Dans le contexte actuel de reviviscence de l’Antiquité dans les arts et les productions s’adressant à la culture populaire, que ce soit le cinéma hollywoodien, les jeux vidéo, la bande dessinée, les clips musicaux ou encore les spots publicitaires, une tendance esthétique se dessine entre stéréotypie, clichés éculés et problématiques genrées, normalisant la ligne de réception actuelle de l’Antiquité dans les nouveaux médias : celle de la maximisation, des paysages comme des caractéristiques genrées, qualifiée de “syndrome Acropole”.

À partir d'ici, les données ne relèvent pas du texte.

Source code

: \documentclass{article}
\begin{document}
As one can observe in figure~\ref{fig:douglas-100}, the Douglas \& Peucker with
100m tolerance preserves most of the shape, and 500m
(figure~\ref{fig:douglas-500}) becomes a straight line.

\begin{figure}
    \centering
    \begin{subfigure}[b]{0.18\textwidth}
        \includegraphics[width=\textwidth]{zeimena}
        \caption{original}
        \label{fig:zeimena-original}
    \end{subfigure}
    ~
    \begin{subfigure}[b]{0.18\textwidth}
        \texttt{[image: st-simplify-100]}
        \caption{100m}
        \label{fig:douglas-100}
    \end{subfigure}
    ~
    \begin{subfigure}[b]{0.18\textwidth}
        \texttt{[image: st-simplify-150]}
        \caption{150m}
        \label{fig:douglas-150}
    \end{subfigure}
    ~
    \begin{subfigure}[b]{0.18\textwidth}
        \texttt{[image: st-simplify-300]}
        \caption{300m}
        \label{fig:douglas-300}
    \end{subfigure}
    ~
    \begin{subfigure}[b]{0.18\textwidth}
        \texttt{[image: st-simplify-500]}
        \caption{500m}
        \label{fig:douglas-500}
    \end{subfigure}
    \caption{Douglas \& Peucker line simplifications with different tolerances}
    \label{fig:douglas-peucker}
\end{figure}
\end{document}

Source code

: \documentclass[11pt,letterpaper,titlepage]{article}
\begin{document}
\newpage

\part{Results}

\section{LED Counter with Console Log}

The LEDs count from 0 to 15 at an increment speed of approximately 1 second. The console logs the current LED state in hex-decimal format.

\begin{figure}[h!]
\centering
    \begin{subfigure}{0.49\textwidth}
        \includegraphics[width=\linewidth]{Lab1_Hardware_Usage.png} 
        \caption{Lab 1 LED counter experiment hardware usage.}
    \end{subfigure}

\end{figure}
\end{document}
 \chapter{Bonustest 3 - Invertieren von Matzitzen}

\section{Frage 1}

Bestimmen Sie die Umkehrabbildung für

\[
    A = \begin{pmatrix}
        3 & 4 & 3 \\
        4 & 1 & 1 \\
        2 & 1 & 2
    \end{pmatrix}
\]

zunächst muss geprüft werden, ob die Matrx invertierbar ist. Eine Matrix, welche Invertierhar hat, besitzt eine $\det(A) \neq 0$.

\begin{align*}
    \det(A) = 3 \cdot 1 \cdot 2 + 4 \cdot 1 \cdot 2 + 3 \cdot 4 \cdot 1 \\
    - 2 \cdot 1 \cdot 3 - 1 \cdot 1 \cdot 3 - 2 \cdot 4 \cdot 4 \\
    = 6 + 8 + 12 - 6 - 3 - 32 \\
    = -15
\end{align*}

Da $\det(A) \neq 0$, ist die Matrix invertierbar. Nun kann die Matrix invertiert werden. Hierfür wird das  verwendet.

Pourtant, il est des œuvres qui nagent volontairement à contre-courant, où la rencontre entre l'Antiquité et la culture contemporaine s'opère sous d'autres auspices à la sémantique plus productive. La proposition “écogonique”, cosmogonie à taille humaine, de Jean-François Daviaud est de celles-là.

Véritable embarcation pour Cythère, la série Eikones au format panoramique se déroule telle un volumen de papyri imagés, dont la lecture circulaire propose une visite en boucle cadencée : une ode visuelle au voyage dans un hors temps antique.

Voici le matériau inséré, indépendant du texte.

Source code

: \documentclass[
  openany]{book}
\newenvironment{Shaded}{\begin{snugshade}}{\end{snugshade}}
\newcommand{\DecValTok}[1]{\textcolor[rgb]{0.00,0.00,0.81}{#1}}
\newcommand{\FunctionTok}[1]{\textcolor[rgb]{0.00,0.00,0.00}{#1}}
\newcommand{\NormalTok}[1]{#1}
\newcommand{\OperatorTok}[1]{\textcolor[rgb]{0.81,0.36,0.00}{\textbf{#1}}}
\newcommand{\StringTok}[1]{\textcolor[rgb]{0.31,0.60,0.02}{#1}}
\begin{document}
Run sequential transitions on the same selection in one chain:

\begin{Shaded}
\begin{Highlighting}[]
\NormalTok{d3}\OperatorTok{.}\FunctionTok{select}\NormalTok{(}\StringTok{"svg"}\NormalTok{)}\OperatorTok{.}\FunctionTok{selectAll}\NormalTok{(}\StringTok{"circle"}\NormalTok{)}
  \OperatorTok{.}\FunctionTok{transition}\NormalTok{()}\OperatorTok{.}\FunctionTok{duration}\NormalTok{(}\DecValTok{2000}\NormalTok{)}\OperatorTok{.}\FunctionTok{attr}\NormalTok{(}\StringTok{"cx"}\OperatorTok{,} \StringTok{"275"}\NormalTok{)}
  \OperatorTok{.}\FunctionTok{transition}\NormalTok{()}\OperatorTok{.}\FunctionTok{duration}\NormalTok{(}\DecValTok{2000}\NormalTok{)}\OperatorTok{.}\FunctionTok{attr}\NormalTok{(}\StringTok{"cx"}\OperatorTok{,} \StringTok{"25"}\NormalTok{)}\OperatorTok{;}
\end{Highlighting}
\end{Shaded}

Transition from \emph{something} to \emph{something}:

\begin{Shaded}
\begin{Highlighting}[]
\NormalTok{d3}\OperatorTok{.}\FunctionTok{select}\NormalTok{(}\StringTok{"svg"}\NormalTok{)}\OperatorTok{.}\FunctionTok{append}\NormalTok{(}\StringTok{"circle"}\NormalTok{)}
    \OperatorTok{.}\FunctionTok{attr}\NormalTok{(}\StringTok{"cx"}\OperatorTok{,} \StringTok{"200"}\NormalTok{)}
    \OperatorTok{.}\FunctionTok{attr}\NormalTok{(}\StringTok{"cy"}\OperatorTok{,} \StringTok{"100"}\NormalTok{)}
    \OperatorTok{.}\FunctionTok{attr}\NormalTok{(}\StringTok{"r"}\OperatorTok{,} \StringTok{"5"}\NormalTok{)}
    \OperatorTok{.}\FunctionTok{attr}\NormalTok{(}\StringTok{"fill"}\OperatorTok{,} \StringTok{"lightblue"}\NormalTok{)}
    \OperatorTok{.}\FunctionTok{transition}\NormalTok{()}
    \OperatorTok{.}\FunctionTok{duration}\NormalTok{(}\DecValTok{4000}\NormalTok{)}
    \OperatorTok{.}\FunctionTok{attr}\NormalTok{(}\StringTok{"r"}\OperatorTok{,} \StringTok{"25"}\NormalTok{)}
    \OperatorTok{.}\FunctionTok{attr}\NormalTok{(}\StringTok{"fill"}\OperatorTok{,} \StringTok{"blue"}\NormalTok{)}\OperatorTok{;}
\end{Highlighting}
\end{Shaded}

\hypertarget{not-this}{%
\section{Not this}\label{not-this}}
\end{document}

Les personnages : oracle, prêtresse, orants et orantes, bergers, archères, éphèbes et koraï, célèbrent la terre qui les portent. Des êtres hybrides aux confins de l’humanité et de l'entomologie, des animaux exotiques et vénérés, occupent des terres contraires à leur biotope habituel : ici, c’est la théorie des climats d’Hippocrate déclinée sur le mode sacré qui accouche d’un écosystème surréaliste et onirique. L’ensemble des êtres vivants, par leur unicité, évoquent une arche de Noé non pas biblique mais née de la phusis pré-socratique d’un Héraclite ou d’un Pindare. Le tout, sous le regard démiurge d’une présence incongrue qui fascine par son omniprésence : flottant dans un cosmos matriciel, une divinité pisciforme, venue de la nuit des temps ou plutôt de celle des espaces. Là, c’est Jérôme Bosch qui se décline sur un nouveau paradigme.

Tout ce monde (re)créé, à l'instar d'une nouvelle cosmogonie aux enjeux mâtinés de questions contemporaines ou, plus précisément de mise en déroute des clichés attendus comme les représentations stéréotypées des genres, de la violence et de la sexualité fantasmée des Anciens – nous plonge dans l’abîme des rêves, promesse de renouveau et de réinterprétation de l’identité antique. L’ ambiance hiératique fait dialoguer les personnages, les animaux et les références intertextuelles, au travers d'une symbolique des objets rituels dont les cultes, affranchis de toute religion dogmatique, structurent la narration et se reflètent en miroir avec la récurrence des personnages. Dilatation et anamorphose de la temporalité linéaire invitent le spectateur à une promenade dans un espace temps du toujours-déjà-là, faisant de l’Antiquité une terre aux fertilités infinies.

L'écrin brut et raffiné, oxymore visuelle, de cette narration antique a-temporelle constitue le point d'orgue du traitement plastique de cette série : le paysage. Personnage à part entière, lieu signifiant du déploiement de la création qui palpite sous nos regards émerveillés, le paysage mi-réel, mi-rêvé, construit de manière ingénieuse, du fait de ses caractéristiques méditerranéennes presque sensibles sur le plan des odeurs (on pourrait presque sentir le paysage tant sa présence inonde l'image) une esthétique dont la puissance signifiante remotive dans ses paradoxes et ses hyperboles la poésie épique dans ses heures de gloire alexandrine.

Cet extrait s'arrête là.